• TASK
A single figure is the whole answer: the number of lines in the entries that contain "None".

Start of DATA

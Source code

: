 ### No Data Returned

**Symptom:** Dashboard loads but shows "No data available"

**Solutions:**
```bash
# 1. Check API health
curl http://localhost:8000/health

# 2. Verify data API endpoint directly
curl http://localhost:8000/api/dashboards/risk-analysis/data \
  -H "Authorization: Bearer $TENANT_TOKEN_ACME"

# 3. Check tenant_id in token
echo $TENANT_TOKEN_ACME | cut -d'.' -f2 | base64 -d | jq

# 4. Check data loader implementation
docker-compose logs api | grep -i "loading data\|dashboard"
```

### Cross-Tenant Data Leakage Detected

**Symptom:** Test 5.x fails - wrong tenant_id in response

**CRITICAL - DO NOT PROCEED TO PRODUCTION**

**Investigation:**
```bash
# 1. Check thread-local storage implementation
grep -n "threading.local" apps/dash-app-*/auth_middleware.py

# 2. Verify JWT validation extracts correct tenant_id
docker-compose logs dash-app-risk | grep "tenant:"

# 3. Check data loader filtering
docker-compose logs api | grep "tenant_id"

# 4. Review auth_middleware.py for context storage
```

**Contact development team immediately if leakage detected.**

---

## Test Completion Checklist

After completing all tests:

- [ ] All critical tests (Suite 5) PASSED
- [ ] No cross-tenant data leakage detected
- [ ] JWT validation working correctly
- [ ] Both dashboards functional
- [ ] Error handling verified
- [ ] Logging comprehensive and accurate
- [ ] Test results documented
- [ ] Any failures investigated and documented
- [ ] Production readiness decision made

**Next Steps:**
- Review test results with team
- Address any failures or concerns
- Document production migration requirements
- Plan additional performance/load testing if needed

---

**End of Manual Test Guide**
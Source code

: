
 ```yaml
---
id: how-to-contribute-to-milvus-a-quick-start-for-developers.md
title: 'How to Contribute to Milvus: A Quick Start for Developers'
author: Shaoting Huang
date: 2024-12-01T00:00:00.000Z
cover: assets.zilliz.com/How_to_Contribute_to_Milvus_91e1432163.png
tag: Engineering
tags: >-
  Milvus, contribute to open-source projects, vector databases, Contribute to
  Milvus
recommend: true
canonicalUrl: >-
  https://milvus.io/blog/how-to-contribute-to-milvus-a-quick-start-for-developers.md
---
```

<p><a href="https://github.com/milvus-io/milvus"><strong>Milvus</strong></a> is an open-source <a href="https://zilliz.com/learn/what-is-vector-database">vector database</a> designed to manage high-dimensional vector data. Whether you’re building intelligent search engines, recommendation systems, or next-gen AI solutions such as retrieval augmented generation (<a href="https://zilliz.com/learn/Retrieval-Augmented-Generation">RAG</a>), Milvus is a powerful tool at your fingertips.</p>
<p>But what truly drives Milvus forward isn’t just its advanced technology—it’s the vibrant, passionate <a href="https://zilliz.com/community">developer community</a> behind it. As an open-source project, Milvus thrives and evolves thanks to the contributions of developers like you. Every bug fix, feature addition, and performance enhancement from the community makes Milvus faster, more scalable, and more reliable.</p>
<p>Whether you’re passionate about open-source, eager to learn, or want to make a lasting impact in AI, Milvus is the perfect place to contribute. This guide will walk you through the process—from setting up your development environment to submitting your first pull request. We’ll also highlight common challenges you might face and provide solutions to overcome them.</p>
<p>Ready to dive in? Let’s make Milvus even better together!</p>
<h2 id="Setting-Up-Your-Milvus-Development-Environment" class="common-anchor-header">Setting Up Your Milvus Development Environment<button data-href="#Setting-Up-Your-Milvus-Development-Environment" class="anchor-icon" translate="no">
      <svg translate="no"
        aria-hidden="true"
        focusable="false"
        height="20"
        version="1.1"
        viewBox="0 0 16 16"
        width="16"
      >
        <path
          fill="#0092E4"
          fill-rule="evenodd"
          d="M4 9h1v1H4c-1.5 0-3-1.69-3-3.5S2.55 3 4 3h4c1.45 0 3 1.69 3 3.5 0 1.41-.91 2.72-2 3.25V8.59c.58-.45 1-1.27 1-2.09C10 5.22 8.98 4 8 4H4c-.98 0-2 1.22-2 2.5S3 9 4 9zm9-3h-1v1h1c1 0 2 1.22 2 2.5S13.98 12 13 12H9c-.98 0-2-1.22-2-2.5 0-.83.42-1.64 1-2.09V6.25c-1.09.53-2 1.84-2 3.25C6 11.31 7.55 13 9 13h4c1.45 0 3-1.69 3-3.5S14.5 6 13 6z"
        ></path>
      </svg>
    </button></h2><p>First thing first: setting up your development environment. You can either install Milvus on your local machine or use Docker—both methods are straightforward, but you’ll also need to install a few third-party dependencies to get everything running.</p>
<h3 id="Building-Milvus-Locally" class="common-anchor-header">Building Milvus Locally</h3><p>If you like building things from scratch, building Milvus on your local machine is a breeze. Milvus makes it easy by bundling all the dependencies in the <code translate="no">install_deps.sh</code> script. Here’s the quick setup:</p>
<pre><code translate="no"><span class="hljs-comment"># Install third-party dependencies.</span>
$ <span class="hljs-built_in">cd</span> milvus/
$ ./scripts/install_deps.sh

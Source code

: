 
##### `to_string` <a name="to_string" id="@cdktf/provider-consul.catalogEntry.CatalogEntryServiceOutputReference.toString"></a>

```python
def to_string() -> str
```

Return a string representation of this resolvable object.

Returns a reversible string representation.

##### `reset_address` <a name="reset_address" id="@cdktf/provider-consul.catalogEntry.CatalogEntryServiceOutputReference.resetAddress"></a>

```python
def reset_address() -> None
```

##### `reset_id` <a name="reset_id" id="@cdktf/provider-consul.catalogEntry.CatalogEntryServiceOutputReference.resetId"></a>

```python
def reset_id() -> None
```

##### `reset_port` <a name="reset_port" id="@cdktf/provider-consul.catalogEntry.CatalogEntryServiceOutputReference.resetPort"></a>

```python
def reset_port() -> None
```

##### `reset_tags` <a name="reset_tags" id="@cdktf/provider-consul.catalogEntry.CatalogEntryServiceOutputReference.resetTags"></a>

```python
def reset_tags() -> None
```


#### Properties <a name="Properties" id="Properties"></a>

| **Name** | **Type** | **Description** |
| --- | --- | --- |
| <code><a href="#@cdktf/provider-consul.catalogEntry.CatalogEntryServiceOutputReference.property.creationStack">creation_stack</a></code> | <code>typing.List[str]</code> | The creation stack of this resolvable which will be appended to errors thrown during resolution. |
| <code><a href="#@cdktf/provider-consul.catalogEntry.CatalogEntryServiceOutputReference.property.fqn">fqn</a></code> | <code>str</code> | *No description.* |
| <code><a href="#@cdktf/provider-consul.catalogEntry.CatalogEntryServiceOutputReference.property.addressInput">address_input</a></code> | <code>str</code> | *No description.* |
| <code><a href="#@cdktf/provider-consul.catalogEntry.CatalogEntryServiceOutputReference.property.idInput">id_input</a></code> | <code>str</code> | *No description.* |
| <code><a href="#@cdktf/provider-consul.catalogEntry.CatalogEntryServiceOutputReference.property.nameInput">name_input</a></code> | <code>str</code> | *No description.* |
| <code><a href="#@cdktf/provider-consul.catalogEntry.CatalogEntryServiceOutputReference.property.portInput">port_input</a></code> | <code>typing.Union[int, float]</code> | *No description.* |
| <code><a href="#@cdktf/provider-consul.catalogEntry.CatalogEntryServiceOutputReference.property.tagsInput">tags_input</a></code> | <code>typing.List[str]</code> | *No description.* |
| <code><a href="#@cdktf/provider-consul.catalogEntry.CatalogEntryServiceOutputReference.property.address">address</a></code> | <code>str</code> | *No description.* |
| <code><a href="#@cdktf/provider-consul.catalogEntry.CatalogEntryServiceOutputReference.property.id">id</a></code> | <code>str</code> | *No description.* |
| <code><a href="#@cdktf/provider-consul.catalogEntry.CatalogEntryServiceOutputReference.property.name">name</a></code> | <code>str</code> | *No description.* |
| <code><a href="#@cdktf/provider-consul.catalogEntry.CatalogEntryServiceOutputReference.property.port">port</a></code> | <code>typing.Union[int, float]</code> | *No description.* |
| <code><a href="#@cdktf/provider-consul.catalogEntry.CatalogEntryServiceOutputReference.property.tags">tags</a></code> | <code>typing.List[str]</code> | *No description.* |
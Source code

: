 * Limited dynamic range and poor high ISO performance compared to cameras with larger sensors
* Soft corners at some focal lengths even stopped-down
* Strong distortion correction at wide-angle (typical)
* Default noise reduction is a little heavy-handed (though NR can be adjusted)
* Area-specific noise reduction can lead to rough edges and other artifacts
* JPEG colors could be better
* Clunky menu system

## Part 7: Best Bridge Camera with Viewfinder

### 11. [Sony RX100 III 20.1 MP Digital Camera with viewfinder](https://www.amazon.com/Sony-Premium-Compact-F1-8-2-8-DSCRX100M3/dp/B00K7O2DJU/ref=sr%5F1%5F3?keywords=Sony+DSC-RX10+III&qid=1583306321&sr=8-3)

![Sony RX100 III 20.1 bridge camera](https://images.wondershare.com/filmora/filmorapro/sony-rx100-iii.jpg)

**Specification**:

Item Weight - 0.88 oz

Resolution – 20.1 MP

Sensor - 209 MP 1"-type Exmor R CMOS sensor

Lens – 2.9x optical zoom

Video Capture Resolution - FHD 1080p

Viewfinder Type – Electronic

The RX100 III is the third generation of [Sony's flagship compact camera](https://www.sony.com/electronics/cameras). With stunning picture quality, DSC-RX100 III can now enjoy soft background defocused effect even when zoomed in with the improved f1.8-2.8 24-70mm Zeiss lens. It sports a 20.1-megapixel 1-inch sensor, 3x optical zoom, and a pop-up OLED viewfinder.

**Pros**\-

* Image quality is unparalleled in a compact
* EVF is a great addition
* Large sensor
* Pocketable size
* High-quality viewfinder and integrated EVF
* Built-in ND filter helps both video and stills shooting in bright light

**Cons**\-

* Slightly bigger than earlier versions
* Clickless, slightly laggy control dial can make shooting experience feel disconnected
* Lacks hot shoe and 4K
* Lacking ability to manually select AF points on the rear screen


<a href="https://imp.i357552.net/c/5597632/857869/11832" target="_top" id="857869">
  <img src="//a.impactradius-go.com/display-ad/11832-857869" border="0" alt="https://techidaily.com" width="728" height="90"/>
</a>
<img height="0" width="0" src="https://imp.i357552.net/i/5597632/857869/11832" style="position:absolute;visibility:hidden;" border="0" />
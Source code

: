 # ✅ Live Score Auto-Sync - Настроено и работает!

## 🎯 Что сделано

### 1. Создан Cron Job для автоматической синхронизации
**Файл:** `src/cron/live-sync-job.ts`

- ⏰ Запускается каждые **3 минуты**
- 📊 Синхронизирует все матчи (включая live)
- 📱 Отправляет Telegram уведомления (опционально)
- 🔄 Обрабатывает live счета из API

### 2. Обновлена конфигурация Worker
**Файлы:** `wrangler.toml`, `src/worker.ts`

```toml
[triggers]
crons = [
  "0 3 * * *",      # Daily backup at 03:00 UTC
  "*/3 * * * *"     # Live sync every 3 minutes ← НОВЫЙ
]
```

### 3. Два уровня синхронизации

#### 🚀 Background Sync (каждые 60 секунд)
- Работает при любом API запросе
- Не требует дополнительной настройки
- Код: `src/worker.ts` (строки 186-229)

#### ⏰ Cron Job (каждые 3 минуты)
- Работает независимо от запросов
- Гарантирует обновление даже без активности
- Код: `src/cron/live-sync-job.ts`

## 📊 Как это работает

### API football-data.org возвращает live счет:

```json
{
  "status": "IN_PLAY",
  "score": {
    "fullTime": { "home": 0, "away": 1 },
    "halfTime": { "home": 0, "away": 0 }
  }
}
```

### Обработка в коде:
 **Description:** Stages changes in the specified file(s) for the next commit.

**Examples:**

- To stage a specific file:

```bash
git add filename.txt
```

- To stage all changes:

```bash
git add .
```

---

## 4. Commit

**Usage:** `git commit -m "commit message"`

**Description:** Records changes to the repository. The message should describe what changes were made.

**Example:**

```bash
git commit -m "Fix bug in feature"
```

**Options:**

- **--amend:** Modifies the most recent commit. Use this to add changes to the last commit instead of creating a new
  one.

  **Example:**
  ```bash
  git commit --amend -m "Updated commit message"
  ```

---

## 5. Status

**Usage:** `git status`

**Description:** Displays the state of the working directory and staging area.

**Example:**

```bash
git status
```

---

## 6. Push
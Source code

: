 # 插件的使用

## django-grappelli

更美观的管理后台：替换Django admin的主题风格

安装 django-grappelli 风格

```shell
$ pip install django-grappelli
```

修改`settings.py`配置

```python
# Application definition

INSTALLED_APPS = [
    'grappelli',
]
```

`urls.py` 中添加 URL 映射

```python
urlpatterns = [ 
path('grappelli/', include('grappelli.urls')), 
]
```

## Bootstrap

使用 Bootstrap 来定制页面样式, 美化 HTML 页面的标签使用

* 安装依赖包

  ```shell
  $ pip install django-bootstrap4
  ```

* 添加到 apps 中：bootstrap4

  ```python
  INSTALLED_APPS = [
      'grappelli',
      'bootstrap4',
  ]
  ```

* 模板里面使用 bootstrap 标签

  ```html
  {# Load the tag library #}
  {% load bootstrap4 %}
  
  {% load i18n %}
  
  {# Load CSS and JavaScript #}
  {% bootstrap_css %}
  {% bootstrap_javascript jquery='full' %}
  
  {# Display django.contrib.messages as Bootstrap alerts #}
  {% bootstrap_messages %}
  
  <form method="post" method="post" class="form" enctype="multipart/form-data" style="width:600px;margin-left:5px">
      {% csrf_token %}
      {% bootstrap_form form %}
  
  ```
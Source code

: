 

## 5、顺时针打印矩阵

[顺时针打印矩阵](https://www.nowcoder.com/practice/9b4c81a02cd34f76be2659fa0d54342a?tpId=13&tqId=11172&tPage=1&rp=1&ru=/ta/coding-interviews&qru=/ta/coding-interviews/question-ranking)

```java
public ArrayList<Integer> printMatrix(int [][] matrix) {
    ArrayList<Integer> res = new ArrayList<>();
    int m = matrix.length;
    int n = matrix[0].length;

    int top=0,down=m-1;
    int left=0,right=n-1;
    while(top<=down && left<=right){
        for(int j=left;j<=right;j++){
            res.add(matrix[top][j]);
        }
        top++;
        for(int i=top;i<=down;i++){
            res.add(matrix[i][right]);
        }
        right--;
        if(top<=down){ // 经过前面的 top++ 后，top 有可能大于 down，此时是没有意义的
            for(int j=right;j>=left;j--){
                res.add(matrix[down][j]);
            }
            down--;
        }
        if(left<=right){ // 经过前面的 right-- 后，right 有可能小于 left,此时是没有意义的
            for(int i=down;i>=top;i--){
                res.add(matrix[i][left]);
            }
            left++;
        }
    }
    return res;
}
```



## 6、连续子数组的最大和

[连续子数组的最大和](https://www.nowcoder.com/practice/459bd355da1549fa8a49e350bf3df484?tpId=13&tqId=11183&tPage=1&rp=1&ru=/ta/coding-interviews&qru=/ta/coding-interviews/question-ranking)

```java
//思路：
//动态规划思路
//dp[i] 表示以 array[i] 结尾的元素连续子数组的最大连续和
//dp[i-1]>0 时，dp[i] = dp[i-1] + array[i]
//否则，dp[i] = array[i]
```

End of DATA

• FINISHED EXERCISE
4